But isn't the tome a representation or a fraction of the god's/godess' power? If so they should be the effective but I guess it would be neater for classes to just have it.

If that was the case, then any old shmuck who could read would be able to use the tome, which doesn't make any sense. It's one thing to know the stories and the miracles, it's another thing entirely to emulate them. Additionally, if every light tome had that kind of effectiveness -- effectiveness against classes that, due to their stereotypically evil nature, are very prevalent as enemy units in most FE games -- they would be either super overpowered (see: Sacred Stones w/ Slayer) or the might of the tomes would have to be even weaker to balance. Alternatively, it would require a LOT more effort on the map design front, because this effectiveness would need to be accounted for in potentially every map in the game. 

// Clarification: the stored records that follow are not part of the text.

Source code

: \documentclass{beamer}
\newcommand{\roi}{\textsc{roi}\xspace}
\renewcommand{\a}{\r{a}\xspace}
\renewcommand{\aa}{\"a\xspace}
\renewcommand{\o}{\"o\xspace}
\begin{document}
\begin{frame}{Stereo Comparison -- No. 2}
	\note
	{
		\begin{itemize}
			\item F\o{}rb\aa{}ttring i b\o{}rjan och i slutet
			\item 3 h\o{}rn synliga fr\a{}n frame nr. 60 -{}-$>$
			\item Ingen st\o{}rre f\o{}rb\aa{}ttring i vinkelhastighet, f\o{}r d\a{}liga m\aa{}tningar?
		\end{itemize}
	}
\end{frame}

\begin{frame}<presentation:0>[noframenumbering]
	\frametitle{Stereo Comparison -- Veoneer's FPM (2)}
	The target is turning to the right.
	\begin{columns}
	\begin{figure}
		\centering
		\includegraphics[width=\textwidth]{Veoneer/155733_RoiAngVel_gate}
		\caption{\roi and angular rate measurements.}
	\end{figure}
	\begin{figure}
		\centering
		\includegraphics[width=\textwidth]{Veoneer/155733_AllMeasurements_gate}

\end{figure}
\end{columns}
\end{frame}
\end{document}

By contrast, if you lock it behind a class skill in the vein of Fates or Awakening, then the cleric/monk/priest would have to achieve a certain level of experience (or perhaps piety?) before they could shift from merely protecting the weak and healing, to actively crusading against evil. If you lock it behind ideally level 5 promoted (late enough to both keep up with enemy scaling, and early enough to actually matter most of the time), then the skill and tomes themselves can be allowed to be powerful.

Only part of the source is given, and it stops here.